To do
Across the entries below, tally every line that holds the word "expected". Give only the tally.

[Collected data]
──────────────────────────────

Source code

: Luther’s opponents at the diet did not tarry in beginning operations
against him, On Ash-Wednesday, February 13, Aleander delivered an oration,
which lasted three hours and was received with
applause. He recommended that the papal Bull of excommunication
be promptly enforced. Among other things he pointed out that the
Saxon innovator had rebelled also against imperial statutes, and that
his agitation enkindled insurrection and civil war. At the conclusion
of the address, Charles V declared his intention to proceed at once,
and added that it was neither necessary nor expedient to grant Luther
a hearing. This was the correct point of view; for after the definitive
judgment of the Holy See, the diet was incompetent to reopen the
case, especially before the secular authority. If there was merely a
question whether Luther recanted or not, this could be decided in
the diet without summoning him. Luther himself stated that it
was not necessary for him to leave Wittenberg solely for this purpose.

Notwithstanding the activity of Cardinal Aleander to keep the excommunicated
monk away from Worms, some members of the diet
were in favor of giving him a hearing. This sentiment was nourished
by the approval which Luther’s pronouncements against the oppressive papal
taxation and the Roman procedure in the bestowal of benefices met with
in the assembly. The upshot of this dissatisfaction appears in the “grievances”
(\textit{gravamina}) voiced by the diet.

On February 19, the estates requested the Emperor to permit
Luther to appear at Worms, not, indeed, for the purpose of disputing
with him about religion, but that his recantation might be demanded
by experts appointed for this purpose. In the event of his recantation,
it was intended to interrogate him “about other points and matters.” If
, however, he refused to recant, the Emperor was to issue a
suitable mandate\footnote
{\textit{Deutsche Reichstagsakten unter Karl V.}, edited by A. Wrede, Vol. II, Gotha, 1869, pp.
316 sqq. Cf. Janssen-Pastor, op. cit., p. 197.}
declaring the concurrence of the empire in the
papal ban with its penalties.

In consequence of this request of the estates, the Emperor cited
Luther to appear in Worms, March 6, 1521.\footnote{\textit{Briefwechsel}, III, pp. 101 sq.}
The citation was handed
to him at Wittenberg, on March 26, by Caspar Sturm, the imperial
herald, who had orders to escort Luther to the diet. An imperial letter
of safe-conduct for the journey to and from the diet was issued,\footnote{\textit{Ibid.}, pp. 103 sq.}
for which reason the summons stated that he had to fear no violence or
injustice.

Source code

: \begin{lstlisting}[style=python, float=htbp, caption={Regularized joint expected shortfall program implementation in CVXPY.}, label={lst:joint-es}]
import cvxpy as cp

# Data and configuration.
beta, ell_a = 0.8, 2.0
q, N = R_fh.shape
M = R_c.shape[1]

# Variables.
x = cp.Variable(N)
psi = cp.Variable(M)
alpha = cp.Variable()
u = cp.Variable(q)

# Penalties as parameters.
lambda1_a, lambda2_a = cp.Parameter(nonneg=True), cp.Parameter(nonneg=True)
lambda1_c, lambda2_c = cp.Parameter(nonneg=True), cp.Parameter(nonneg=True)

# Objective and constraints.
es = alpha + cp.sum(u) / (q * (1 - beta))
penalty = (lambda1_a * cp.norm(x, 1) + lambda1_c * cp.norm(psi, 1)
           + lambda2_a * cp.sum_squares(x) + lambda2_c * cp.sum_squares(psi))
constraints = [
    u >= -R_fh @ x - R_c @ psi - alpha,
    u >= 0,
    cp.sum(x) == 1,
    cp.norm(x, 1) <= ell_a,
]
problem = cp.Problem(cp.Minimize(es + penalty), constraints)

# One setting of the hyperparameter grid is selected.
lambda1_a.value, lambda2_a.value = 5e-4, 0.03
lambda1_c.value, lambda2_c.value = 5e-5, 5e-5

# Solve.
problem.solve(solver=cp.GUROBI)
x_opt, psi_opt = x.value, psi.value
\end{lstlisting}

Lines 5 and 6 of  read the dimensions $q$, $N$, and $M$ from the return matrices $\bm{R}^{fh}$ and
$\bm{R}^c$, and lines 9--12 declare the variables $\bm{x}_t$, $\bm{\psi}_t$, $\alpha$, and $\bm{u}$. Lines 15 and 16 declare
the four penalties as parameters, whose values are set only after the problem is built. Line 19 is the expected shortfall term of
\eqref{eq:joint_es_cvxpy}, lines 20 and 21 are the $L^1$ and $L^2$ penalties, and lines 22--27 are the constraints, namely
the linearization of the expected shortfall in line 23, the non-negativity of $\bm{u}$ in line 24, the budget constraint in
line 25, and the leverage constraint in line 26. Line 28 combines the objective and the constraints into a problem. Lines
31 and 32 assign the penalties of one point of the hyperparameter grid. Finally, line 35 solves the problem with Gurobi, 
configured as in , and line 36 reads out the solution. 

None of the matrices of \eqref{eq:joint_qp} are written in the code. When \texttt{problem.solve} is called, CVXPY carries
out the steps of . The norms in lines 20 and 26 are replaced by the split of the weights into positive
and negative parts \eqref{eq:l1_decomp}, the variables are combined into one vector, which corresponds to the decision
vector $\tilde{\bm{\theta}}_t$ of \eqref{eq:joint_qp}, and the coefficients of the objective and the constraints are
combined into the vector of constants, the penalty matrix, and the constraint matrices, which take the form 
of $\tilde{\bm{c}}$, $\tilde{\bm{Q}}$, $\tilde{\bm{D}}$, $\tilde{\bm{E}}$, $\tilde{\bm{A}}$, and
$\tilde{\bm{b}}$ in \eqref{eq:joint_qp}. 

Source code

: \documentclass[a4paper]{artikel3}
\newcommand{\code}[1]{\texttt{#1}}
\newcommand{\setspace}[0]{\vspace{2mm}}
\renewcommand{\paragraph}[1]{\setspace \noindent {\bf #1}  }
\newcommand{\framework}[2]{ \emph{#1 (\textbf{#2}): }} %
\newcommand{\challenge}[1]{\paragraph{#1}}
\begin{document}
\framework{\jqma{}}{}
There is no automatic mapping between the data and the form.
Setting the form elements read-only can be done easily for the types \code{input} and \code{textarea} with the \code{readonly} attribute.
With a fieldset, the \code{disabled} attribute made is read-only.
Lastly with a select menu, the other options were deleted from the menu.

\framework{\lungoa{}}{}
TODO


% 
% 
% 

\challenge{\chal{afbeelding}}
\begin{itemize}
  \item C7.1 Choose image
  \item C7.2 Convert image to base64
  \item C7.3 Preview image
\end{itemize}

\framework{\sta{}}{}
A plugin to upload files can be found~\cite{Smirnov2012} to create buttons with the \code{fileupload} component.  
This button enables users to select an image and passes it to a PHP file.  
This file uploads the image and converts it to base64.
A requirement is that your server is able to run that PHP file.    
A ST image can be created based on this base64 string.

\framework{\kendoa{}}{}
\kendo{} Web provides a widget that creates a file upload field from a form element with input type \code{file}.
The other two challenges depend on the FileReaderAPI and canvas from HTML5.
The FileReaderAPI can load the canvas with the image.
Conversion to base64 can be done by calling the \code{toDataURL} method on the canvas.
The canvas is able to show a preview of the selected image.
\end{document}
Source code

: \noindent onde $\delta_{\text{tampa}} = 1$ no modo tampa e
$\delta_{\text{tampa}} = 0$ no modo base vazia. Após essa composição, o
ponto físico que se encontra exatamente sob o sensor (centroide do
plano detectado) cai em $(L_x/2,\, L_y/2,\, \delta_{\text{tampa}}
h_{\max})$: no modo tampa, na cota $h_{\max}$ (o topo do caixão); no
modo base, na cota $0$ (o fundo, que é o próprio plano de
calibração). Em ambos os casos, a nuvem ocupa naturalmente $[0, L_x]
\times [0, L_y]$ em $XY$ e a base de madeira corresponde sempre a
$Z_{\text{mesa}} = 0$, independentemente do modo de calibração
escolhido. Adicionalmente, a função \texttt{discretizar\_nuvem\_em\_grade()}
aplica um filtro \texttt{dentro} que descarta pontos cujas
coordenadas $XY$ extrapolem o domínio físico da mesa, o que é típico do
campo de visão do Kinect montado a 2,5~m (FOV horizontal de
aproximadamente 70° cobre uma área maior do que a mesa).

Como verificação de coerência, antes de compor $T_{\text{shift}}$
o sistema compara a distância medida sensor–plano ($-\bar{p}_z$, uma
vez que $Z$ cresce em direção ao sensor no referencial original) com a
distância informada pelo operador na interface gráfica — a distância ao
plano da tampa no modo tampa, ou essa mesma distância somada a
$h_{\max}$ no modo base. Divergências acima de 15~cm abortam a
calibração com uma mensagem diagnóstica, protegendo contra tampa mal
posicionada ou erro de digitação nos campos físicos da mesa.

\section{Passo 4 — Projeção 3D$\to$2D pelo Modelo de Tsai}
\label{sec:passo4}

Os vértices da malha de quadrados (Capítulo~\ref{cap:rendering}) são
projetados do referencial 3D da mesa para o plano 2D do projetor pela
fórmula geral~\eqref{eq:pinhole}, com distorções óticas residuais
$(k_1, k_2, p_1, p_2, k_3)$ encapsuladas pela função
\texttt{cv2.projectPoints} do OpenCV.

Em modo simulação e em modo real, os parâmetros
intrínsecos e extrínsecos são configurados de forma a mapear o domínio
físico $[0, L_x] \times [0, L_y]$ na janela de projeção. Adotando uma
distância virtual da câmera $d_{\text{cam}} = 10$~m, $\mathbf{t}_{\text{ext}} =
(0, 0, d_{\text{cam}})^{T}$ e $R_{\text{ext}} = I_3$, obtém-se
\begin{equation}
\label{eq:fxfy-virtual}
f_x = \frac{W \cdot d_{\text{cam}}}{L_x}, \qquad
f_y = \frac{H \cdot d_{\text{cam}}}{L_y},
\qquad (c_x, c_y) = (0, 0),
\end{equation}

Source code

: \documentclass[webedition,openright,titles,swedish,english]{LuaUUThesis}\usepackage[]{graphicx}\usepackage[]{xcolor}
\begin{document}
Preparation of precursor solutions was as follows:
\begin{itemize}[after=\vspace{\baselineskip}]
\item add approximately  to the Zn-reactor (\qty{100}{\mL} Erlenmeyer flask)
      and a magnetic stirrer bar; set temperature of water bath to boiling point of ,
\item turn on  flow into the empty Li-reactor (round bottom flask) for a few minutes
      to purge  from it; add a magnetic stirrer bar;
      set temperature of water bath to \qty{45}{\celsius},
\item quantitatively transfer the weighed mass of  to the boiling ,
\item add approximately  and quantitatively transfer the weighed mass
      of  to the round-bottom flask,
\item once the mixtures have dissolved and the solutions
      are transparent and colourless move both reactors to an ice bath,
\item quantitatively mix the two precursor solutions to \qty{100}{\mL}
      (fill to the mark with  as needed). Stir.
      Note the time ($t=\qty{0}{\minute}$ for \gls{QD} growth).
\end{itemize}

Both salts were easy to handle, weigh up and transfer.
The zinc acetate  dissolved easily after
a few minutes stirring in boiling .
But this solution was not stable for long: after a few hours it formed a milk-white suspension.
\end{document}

──────────────────────────────

Problem solution
3